Note that though the axiom set may be infinite, proofs demand that a finite subset be used since an infinite chain of conjunctions means that a deduction is never realized. So then any provable or derivable theorem has a finite chain of declarations linking the theorem to some finite subset of axioms. This last statement expresses the deduction theorem. Hence, we can simply cite the axioms that yield the theorem. The intervening chain is built and checked by mechanical procedure, of course.
So we may express any provable theorem of T thus:
Π Ai --> P, in which case P is customarily taken as an element of T, though not always.
Now suppose we write Π Ai --> P. This may be rewritten ~(Π Ai) v P. Then, ~~[~(Π Ai) v P]. Then ~[(Π Ai).~P].

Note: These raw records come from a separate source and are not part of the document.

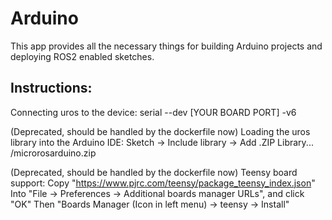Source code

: 
# Arduino

This app provides all the necessary things for building Arduino projects and deploying ROS2 enabled sketches.


## Instructions:

Connecting uros to the device:
serial --dev [YOUR BOARD PORT] -v6

(Deprecated, should be handled by the dockerfile now)
Loading the uros library into the Arduino IDE:
Sketch -> Include library -> Add .ZIP Library...
/microrosarduino.zip

(Deprecated, should be handled by the dockerfile now)
Teensy board support:
Copy "https://www.pjrc.com/teensy/package_teensy_index.json" 
Into "File -> Preferences -> Additional boards manager URLs", and click "OK"
Then "Boards Manager (Icon in left menu) -> teensy -> Install"


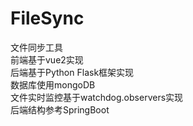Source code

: # FileSync
文件同步工具</br>
前端基于vue2实现</br>
后端基于Python Flask框架实现</br>
数据库使用mongoDB</br>
文件实时监控基于watchdog.observers实现</br>
后端结构参考SpringBoot
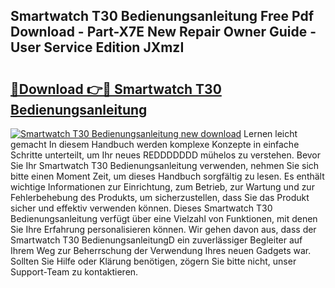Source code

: ## Smartwatch T30 Bedienungsanleitung Free Pdf Download - Part-X7E New Repair Owner Guide - User Service Edition JXmzI

# <h2><a href="http://df0fw2.blite.top/?on=Smartwatch+T30+Bedienungsanleitung">🔗Download 👉🔴 Smartwatch T30 Bedienungsanleitung</a></h2>

[![Smartwatch T30 Bedienungsanleitung new download](https://i.imgur.com/lujVjoI.png)](http://df0fw2.blite.top/?on=Smartwatch+T30+Bedienungsanleitung)
Lernen leicht gemacht In diesem Handbuch werden komplexe Konzepte in einfache Schritte unterteilt, um Ihr neues REDDDDDDD mühelos zu verstehen. Bevor Sie Ihr Smartwatch T30 Bedienungsanleitung verwenden, nehmen Sie sich bitte einen Moment Zeit, um dieses Handbuch sorgfältig zu lesen. Es enthält wichtige Informationen zur Einrichtung, zum Betrieb, zur Wartung und zur Fehlerbehebung des Produkts, um sicherzustellen, dass Sie das Produkt sicher und effektiv verwenden können. Dieses Smartwatch T30 Bedienungsanleitung verfügt über eine Vielzahl von Funktionen, mit denen Sie Ihre Erfahrung personalisieren können. Wir gehen davon aus, dass der Smartwatch T30 BedienungsanleitungD ein zuverlässiger Begleiter auf Ihrem Weg zur Beherrschung der Verwendung Ihres neuen Gadgets war. Sollten Sie Hilfe oder Klärung benötigen, zögern Sie bitte nicht, unser Support-Team zu kontaktieren.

We denote that last declaration by R (some would call this a meta-declaration). R denies that the axiom subset can be true while P is false. But suppose P says, "This declaration cannot be derived from axioms" (or "This declaration is not provable in T")? Yet R assures P cannot be false. So, intuitively, we are inclined to accept it as true. Yet P cannot be proved. So, if P is true then T is incomplete. If P is false, then it can be derived from axioms, which tells us that R expresses an inconsistency, which is to be found in the axioms.
This is a snapshot because it does matter what the declaration means. A proof requires the use of logic symbols only. We must be able to use symbols to justify a declaration like "This declaration is not provable in T." By the use of a Goedel-type method, to include Goedel numbers, this snapshot can be made rigorous. That is, it is possible to encode the string represented by P as an element of Number Theory. That, in turn, shows that not all theorems -- or posed problems -- of Number Theory are decidable. (Goedel and others base their results on a subset of Peano's axioms.) Because the logic L of symbol strings can represent Axiomatic Set Theory, we then have that even that theory (usually ZFC) cannot be fully provable. Any system sufficient to be encoded by Goedel's tool will not be fully provable or decidable.
It has been shown that when Number Theory is limited to addition (and multiplication), that system is complete and consistent. So any system that cannot be encoded only at that level must be inconsistent or incomplete.